====== RECORDS SUPPLIED ======
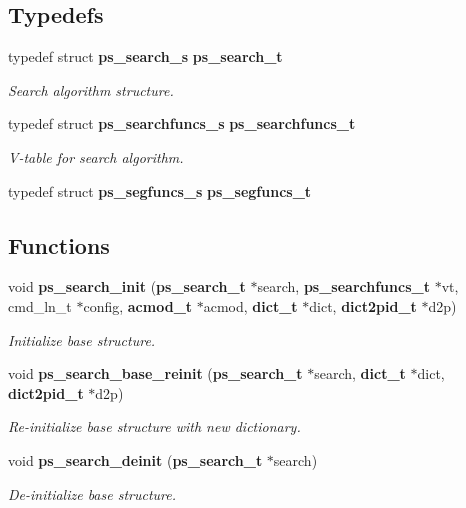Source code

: \subsection*{Typedefs}
\begin{DoxyCompactItemize}
\item 
typedef struct {\bf ps\-\_\-search\-\_\-s} {\bf ps\-\_\-search\-\_\-t}\label{pocketsphinx__internal_8h_adc3de4d62e46c5e6cb93d09fb61be8ee}

\begin{DoxyCompactList}\small\item\em Search algorithm structure. \end{DoxyCompactList}\item 
typedef struct {\bf ps\-\_\-searchfuncs\-\_\-s} {\bf ps\-\_\-searchfuncs\-\_\-t}\label{pocketsphinx__internal_8h_a0eae078e32bd5f339792884c68aad8b3}

\begin{DoxyCompactList}\small\item\em V-\/table for search algorithm. \end{DoxyCompactList}\item 
typedef struct {\bf ps\-\_\-segfuncs\-\_\-s} {\bfseries ps\-\_\-segfuncs\-\_\-t}\label{pocketsphinx__internal_8h_a08187b85c6bc5b4991632dc78e237977}

\end{DoxyCompactItemize}
\subsection*{Functions}
\begin{DoxyCompactItemize}
\item 
void {\bf ps\-\_\-search\-\_\-init} ({\bf ps\-\_\-search\-\_\-t} $\ast$search, {\bf ps\-\_\-searchfuncs\-\_\-t} $\ast$vt, cmd\-\_\-ln\-\_\-t $\ast$config, {\bf acmod\-\_\-t} $\ast$acmod, {\bf dict\-\_\-t} $\ast$dict, {\bf dict2pid\-\_\-t} $\ast$d2p)\label{pocketsphinx__internal_8h_ad848d8d0cf0398542bfb74a2e34dbff3}

\begin{DoxyCompactList}\small\item\em Initialize base structure. \end{DoxyCompactList}\item 
void {\bf ps\-\_\-search\-\_\-base\-\_\-reinit} ({\bf ps\-\_\-search\-\_\-t} $\ast$search, {\bf dict\-\_\-t} $\ast$dict, {\bf dict2pid\-\_\-t} $\ast$d2p)\label{pocketsphinx__internal_8h_a307801961f27bd5f4b82a3e6b83e0ca1}

\begin{DoxyCompactList}\small\item\em Re-\/initialize base structure with new dictionary. \end{DoxyCompactList}\item 
void {\bf ps\-\_\-search\-\_\-deinit} ({\bf ps\-\_\-search\-\_\-t} $\ast$search)\label{pocketsphinx__internal_8h_a1299496b3498166928702d0701934e50}

\begin{DoxyCompactList}\small\item\em De-\/initialize base structure. \end{DoxyCompactList}\end{DoxyCompactItemize}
======
PROBLEM REQUIREMENTS ->
Your reply should be only the number of lines in the preceding data that include the word "DoxyCompactItemize".

REPLY ->
4